Angesichts der im internationalen Ver­gleich überragenden Wettbewerbsposition der deutschen Discounter und einer deutlichen Konzentration des Umsatzes auf die Top 4 (Edeka, Rewe, Aldi, Lidl/Kaufland) ist der Verhandlungsspielraum für die Molkereien insgesamt schlechter als bei anderen Warengruppen wie Obst, Gemüse oder Fleisch. Starker Wettbewerb, hoher Preisdruck, kaum alternative Vertriebswege, ein wachsender Anteil an Handelsmarken und eine weitgehende Austauschbarkeit der Lieferanten erschweren zzt. jeden Versuch, in den Verhandlungen bessere Preise zu erzielen.


Vor dem Hintergrund des ungleichen Machtverhältnisses hat die Strategische Allianz von Nordmilch und Humana, die in eine Fusion münden soll, Sinn. Landwirte sollten aber nicht erwarten, dass dies kurzfristig bessere Preise ermöglicht. Vielmehr muss das Größenwachstum durch massive Investitionen in Innovationen und kostenoptimale Werke begleitet sein.

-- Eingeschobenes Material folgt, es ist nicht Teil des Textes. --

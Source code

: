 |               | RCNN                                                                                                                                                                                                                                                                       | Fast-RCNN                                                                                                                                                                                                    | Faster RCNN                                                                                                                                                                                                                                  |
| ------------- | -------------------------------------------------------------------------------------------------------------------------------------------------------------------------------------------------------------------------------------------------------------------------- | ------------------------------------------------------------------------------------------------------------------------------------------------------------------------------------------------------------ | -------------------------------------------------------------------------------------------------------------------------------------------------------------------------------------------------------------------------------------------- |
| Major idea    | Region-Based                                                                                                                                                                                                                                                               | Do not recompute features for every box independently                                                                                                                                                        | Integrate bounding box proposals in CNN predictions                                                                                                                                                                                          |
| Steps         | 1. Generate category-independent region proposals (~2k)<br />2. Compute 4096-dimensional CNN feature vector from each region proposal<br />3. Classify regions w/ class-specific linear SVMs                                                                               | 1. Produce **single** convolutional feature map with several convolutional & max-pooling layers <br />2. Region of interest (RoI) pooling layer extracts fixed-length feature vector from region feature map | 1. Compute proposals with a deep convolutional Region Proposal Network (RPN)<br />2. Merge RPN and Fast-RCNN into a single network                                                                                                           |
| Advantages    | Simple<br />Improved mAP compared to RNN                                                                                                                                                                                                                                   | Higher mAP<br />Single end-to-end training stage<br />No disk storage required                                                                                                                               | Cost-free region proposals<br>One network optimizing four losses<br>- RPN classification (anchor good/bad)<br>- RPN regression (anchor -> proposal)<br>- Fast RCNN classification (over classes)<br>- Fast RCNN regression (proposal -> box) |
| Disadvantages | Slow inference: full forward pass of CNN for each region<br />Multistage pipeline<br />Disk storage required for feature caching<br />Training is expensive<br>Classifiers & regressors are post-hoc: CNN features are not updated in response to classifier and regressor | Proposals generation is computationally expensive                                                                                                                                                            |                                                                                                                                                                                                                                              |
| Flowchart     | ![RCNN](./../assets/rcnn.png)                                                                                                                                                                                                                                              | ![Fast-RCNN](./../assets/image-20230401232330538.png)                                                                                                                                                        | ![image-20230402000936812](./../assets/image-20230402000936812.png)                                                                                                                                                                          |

Kleinere und mittlere Molkereien können in diesem Kostenwettbewerb selbst bei Spezialisierung auf bestimmte Produkte kaum mithalten. Allerdings gibt es gute Chancen für diejenigen, die über Spezialitäten im wachsenden Premiumsegment verfügen. In Marktsegmenten wie Bio oder geschützten Spezialitäten können auch kleine Spezialisten über eine gute Ausgangsposition verfügen.


Kann die Politik ­eingreifen?


Doch rechtfertigen die beschriebenen Tendenzen ein Eingreifen der Politik? Die Konzentration im deutschen LEH auf die Top 4 ist weitgehend „gelaufen“, hier sind nur noch wenige Mittelständler übrig geblieben. Der einzige noch mögliche größere Fusionsschritt, den Marktbeobachter erwarten, wäre der Verkauf der Real-Märkte der Metro an einen Wettbewerber.


Was der Politik und dem Bundeskartellamt lediglich bleibt, ist damit die so genannte Missbrauchsaufsicht, d. h. die Überwachung der marktbeherrschenden Unternehmen, damit diese ihre Stärke nicht unfair ausnutzen.


Aus einem einfachen Grund darf man hiervon aber nicht allzu viel erwarten: In der Regel gibt es keinen Kläger, denn welche Molkerei wird ihren wichtigsten Abnehmer beim Kartellamt anschwärzen und so Gefahr laufen, diesen Kunden zu verlieren? Wo kein Kläger, da kein Richter. An dieser Regel würden auch strengere Gesetze nichts ändern. Im Ergebnis müssen sich Molkereien und ihre Landwirte letztlich alleine „durchbeißen“.